Hi

I was wondering if there is an equation to calculate the standard deviation for fixed odds events, for example if I was to get odds of 2-1 on a event with a 50% chance, how would I calculate the standard deviation here?

Thanks for any replies

Joe.

[ QUOTE ]
Hi

I was wondering if there is an equation to calculate the standard deviation for fixed odds events, for example if I was to get odds of 2-1 on a event with a 50% chance, how would I calculate the standard deviation here?

Thanks for any replies

Joe.

[/ QUOTE ]

Half of the time you win 2 bets, and half of the time you lose 1 bet, so your average or EV is (2-1)/2 = 0.5 bets. That means that the half of the time when you win 2 you will be 1.50 above the average, and the other half of the time when you lose 1 you will be 1.50 below the average. The variance is the average (or expected value) of the squared difference from the average.

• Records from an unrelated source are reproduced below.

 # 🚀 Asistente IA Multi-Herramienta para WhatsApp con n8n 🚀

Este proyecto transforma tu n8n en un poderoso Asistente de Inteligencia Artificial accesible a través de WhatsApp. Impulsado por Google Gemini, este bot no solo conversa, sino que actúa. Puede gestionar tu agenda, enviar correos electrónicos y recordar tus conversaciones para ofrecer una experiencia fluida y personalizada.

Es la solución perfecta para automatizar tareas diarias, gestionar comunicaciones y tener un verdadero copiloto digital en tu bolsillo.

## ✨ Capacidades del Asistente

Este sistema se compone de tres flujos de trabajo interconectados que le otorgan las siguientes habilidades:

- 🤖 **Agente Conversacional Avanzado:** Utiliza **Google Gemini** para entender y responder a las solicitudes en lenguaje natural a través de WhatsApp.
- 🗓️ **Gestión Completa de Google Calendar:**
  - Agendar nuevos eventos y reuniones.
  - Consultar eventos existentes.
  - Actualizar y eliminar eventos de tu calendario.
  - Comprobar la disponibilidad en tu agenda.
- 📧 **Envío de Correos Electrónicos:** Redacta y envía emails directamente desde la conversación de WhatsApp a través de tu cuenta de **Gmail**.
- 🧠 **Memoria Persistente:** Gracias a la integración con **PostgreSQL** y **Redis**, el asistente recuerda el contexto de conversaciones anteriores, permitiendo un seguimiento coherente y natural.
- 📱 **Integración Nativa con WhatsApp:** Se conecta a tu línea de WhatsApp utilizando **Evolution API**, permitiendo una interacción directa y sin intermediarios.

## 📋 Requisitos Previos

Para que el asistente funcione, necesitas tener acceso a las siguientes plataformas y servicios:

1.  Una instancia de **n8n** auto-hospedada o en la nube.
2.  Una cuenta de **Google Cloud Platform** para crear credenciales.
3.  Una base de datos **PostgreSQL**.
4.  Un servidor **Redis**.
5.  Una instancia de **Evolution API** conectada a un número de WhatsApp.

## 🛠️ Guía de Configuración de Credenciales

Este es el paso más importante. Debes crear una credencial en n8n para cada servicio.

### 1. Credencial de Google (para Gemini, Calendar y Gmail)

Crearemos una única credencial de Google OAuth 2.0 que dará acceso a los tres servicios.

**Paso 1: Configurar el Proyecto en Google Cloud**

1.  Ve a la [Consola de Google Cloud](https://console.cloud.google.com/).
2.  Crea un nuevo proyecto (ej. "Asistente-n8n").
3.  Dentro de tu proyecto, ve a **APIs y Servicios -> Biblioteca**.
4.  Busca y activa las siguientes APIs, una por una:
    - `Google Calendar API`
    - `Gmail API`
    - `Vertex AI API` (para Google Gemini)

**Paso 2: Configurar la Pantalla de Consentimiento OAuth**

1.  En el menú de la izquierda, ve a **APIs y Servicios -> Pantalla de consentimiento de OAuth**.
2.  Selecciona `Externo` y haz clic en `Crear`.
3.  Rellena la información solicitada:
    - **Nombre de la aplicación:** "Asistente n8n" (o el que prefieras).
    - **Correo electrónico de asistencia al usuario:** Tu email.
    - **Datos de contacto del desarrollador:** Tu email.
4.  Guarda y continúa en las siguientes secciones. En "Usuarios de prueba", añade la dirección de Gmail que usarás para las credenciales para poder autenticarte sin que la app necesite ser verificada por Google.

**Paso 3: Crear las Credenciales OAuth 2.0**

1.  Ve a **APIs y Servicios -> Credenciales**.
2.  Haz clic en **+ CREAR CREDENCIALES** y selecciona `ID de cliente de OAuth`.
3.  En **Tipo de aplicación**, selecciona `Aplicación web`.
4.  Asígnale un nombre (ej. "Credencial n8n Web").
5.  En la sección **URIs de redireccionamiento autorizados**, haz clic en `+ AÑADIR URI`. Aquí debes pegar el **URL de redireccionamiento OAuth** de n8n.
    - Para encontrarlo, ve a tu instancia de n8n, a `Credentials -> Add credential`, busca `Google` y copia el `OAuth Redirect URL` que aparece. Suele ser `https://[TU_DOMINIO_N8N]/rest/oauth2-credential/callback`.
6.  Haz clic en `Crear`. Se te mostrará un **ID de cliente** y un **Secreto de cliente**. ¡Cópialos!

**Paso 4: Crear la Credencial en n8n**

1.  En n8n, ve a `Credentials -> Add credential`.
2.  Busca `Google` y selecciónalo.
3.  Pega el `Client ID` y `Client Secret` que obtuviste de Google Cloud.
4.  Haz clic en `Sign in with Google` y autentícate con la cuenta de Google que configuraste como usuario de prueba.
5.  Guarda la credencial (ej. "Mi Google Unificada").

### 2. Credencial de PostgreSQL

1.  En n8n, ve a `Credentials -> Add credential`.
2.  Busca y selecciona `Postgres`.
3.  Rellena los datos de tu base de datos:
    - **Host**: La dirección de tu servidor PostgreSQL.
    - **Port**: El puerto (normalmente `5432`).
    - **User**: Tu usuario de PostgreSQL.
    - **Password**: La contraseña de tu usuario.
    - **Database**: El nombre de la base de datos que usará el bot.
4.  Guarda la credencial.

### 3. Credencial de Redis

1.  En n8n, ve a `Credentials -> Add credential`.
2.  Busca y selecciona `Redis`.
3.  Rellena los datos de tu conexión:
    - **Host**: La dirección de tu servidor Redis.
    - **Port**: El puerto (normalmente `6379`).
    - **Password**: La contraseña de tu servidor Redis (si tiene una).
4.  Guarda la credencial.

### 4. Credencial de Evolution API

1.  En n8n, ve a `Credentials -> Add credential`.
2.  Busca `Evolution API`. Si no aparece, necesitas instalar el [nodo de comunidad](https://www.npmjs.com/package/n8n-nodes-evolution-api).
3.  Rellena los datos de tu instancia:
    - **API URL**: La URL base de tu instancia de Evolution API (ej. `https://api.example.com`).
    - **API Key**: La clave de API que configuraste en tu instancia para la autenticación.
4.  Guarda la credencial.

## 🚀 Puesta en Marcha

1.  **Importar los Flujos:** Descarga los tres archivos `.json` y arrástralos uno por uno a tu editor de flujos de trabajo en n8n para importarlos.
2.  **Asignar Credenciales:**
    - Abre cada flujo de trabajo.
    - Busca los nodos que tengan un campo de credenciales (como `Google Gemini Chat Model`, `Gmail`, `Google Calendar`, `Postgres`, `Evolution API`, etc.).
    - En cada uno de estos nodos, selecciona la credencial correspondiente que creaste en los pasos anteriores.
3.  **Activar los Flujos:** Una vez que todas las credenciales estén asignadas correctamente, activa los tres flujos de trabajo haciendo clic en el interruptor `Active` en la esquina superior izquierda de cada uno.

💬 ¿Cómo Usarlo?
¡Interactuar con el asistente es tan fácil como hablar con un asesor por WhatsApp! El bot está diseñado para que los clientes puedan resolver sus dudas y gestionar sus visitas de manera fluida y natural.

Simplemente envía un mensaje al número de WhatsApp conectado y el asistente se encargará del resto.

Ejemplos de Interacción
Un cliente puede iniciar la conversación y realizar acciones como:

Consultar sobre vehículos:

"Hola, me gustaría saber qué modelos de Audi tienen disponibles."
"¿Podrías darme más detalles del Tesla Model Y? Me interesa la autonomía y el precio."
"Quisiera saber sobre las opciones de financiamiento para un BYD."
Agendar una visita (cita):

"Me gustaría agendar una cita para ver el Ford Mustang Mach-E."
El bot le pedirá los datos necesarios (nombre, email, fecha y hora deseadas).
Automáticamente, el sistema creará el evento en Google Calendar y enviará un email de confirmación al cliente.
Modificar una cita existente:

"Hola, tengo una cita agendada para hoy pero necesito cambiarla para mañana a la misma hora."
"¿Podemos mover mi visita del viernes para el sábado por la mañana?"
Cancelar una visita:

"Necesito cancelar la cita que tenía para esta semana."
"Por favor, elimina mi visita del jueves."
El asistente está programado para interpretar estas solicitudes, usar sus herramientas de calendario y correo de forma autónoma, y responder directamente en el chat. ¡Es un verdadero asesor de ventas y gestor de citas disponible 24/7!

This is (1.50^2 + 1.50^2)/2 = 2.25.

We have used the definition of the variance of x which is

var(x) = E[x - E(x)]^2

where E(x) means expected value. Another equivalent formula you can use is:

var(x) = E(x^2) - [E(x)]^2.

In this case E(x^2) = [2^2 + (-1)^2 ]/2 = 2.50, and E(x)^2 = 0.50^2 = 0.25. So the variance is 2.50 - 0.25 = 2.25.

I just noticed that you asked for the standard deviation. This is just the square root of the variance or sqrt(2.25) = 1.5 bets.

Hi Bruce

Thanks for the detailed explenation, I think I have got that now. Just one more quick example to check that I fully understand it with more than 2 outcomes, suppose for example I was playing dice, where I was paid 8-1 when I hit a 6 and lost when I missed, my E.V. here would 0.5 and 5 times out of 6 I would be 1.5 times below average and the other 1 time I would be 7.5 above average, so I would work out my variance as follows :

(5*(-1.5^2) + 7.5^2)/6 = 11.25

and my standard deviation would be 3.35, is that correct?

Thanks again for your help

Joe.

[ QUOTE ]
Hi Bruce

Thanks for the detailed explenation, I think I have got that now. Just one more quick example to check that I fully understand it with more than 2 outcomes, suppose for example I was playing dice, where I was paid 8-1 when I hit a 6 and lost when I missed, my E.V. here would 0.5 and 5 times out of 6 I would be 1.5 times below average and the other 1 time I would be 7.5 above average, so I would work out my variance as follows :

(5*(-1.5^2) + 7.5^2)/6 = 11.25

and my standard deviation would be 3.35, is that correct?

Thanks again for your help

Joe.

[/ QUOTE ]

That's correct.